**Stored records:**
Segment Open
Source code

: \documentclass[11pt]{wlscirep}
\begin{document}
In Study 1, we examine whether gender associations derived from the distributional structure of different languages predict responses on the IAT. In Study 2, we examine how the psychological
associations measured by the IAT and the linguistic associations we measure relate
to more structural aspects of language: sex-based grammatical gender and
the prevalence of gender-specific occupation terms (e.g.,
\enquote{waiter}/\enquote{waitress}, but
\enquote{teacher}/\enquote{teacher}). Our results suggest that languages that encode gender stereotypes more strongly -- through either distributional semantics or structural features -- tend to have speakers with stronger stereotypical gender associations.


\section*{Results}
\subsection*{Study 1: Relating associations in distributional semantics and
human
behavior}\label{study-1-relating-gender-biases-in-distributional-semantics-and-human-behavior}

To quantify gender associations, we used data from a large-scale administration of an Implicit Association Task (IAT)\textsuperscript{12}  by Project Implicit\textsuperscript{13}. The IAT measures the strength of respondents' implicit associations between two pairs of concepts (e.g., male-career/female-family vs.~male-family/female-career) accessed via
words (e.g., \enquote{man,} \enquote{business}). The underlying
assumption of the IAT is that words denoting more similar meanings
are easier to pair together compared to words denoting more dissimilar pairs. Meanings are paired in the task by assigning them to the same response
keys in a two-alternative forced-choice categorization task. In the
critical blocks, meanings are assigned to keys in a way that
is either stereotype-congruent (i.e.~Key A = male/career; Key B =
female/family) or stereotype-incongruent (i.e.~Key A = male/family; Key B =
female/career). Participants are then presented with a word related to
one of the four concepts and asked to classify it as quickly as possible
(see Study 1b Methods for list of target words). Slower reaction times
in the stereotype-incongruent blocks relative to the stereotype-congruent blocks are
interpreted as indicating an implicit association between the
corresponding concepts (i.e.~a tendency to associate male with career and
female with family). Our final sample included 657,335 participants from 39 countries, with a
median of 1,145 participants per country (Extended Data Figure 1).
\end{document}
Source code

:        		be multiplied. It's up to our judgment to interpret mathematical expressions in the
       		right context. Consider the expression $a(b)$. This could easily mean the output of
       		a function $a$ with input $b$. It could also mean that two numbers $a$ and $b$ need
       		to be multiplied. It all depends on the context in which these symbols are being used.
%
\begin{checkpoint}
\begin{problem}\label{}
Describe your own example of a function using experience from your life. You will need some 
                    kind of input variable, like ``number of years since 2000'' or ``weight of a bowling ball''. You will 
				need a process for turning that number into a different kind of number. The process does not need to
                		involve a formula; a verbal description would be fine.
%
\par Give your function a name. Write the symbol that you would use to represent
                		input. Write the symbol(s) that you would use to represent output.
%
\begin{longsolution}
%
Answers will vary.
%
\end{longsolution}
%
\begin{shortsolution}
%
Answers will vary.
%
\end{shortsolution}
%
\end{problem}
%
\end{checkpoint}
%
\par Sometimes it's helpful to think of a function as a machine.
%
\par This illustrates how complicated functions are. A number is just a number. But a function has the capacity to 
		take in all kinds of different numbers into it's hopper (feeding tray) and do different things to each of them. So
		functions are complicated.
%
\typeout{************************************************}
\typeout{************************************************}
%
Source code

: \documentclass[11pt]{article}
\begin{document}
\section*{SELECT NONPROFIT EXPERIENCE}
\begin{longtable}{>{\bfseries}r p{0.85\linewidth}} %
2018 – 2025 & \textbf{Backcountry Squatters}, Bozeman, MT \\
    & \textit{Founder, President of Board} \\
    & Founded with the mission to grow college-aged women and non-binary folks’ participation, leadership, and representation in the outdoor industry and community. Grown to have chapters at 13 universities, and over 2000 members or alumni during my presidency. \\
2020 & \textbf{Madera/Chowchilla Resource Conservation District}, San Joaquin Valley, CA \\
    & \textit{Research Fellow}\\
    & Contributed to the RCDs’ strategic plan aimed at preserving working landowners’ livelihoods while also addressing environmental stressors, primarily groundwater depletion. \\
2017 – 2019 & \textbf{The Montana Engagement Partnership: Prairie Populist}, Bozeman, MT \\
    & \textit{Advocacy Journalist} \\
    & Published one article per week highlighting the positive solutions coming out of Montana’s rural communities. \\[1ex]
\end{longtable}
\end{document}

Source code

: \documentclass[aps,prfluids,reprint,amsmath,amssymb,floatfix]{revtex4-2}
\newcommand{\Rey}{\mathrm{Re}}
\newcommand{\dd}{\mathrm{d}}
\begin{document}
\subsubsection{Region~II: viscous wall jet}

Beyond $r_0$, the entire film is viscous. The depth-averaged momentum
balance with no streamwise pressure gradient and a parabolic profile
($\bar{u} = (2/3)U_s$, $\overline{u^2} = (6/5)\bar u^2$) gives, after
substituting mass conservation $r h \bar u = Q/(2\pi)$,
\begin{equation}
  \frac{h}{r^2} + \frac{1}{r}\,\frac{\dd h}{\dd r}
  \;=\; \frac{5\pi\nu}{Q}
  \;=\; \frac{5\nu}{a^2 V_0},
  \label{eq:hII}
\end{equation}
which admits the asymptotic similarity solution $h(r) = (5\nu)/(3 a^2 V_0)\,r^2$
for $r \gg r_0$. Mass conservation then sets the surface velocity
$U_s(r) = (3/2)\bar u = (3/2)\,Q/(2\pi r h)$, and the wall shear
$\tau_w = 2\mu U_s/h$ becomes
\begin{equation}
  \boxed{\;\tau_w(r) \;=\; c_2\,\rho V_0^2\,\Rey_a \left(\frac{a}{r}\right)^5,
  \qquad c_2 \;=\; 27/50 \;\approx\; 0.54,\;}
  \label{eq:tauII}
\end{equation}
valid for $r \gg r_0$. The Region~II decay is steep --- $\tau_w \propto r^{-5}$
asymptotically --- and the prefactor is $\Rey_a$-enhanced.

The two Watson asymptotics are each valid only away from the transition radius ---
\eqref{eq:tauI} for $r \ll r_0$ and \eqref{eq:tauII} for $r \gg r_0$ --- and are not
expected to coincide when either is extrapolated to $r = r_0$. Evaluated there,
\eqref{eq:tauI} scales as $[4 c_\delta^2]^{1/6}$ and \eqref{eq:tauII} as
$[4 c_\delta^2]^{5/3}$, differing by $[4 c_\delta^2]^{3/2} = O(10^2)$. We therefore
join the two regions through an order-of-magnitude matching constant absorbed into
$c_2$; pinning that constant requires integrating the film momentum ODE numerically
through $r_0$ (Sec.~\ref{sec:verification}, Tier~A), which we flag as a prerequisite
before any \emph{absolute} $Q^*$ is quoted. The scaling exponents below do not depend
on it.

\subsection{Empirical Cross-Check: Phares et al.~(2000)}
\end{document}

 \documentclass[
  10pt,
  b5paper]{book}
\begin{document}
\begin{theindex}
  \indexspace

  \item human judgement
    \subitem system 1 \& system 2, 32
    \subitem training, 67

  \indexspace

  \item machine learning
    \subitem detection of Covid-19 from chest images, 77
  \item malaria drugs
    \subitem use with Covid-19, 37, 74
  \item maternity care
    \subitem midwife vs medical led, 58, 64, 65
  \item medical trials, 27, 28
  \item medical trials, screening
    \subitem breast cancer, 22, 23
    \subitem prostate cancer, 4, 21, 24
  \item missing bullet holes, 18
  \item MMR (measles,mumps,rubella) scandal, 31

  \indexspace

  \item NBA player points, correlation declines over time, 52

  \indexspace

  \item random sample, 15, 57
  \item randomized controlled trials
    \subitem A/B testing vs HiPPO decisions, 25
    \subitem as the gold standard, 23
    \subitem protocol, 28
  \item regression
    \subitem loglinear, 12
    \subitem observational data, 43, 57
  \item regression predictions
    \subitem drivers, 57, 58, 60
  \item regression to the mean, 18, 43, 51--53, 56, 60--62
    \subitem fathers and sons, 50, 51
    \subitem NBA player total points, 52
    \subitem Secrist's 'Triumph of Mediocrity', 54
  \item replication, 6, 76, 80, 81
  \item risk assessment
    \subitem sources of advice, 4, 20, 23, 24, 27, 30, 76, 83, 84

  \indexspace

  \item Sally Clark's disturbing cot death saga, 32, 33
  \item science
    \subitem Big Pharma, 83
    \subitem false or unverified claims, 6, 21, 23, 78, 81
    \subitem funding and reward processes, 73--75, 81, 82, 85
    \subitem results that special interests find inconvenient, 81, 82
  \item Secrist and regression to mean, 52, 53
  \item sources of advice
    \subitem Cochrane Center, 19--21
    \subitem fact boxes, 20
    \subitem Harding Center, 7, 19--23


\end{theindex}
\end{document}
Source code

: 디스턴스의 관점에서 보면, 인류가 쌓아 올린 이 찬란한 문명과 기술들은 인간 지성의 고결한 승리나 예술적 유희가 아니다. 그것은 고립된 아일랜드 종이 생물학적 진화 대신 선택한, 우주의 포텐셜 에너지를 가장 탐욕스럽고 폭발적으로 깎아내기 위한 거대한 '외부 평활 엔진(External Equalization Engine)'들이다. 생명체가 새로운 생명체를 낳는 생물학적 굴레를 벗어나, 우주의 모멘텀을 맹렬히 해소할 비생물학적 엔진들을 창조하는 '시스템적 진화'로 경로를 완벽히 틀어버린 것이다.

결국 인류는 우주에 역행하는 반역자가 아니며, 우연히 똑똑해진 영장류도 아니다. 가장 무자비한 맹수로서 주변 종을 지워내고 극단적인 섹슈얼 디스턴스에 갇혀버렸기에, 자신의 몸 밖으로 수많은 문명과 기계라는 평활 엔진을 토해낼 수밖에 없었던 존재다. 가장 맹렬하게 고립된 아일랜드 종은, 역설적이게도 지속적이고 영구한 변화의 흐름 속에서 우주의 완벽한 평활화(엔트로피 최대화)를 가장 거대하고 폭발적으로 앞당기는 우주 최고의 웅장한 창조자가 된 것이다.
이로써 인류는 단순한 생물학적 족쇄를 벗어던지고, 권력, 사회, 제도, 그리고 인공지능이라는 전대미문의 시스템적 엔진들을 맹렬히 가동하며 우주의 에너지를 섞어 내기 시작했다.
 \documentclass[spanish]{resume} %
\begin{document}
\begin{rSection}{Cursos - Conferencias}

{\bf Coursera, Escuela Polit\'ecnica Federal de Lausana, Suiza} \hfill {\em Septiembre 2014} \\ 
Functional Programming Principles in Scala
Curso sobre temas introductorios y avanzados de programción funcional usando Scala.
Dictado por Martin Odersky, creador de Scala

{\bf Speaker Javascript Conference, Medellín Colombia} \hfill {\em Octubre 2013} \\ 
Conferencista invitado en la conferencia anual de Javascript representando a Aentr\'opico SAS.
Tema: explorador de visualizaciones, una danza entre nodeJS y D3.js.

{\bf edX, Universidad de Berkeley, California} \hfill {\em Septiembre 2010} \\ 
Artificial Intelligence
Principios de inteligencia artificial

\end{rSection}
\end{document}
Segment Closed
**Task instructions:** In the entries above, find every line holding the word "human" and copy it out.

**Task output:**
human
behavior}\label{study-1-relating-gender-biases-in-distributional-semantics-and-human-behavior}
  \item human judgement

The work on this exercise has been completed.